La diphtérie zoonotique, rare mais grave chez l’homme

Stéphanie Padiolleau | 08.10.2014 à 17:42:16 |
© Rudolph A. Furtado

Depuis 2003, les infections à Corynebacterium ulcerans sont intégrées à la définition de la diphtérie. Leur origine peut être liée aux carnivores domestiques.

En mars 2014, une nonagénaire est décédée de diphtérie zoonotique à Corynebacterium ulcerans, qu’elle aurait contracté en s’occupant de chats errants chez lesquels la bactérie a pu être mise en évidence.

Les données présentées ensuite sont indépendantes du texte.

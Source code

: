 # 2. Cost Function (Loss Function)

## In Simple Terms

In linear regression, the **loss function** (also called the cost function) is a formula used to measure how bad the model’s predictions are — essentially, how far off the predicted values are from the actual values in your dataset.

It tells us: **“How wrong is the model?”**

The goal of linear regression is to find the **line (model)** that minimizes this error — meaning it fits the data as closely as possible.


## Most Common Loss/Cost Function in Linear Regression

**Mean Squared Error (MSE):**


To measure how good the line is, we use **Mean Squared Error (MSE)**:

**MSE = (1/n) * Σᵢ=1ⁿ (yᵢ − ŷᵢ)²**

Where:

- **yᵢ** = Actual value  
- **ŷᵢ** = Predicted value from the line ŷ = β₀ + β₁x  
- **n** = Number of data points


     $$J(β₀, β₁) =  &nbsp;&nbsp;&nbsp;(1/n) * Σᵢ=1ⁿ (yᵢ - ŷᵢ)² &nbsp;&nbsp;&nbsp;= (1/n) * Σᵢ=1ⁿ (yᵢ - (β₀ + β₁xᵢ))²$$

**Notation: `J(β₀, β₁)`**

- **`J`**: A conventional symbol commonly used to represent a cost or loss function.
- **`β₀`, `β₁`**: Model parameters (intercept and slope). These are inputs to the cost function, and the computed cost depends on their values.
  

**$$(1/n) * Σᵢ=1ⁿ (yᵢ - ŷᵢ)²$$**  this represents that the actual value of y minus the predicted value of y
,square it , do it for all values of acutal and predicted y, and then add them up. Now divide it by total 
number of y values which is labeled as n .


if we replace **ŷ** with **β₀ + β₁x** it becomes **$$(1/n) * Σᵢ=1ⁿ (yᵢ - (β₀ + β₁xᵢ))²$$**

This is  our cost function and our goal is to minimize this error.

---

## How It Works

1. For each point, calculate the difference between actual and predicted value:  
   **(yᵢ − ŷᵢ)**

La diphtérie chez l’homme est une maladie à déclaration obligatoire depuis 1945. Suite à des campagnes de vaccination sa prévalence était quasiment nulle depuis 1979. Un premier cas grave lié à la transmission zoonotique de C. ulcerans par un chien est détecté en 2003, et la définition de cette maladie en 2003 est alors élargie à C. pseudotuberculosis et C. ulcerans (en plus de C. diphteriae). Les chèvres sont impliquées dans la transmission de la première. Entre 2002 et 2013 en France C. ulcerans est confirmé chez 28 malades (majoritairement des femmes de plus de 60 ans ayant une affection intercurrente) dont la moitié possédait des animaux de compagnie. Ceux-ci sont généralement porteurs sains.

Les symptômes chez l’homme sont comparables pour les trois agents : angine pseudomembraneuse, ulcères cutanés chroniques des membres inférieurs, et plus rarement des signes toxiniques graves, neurologiques et cardiaques.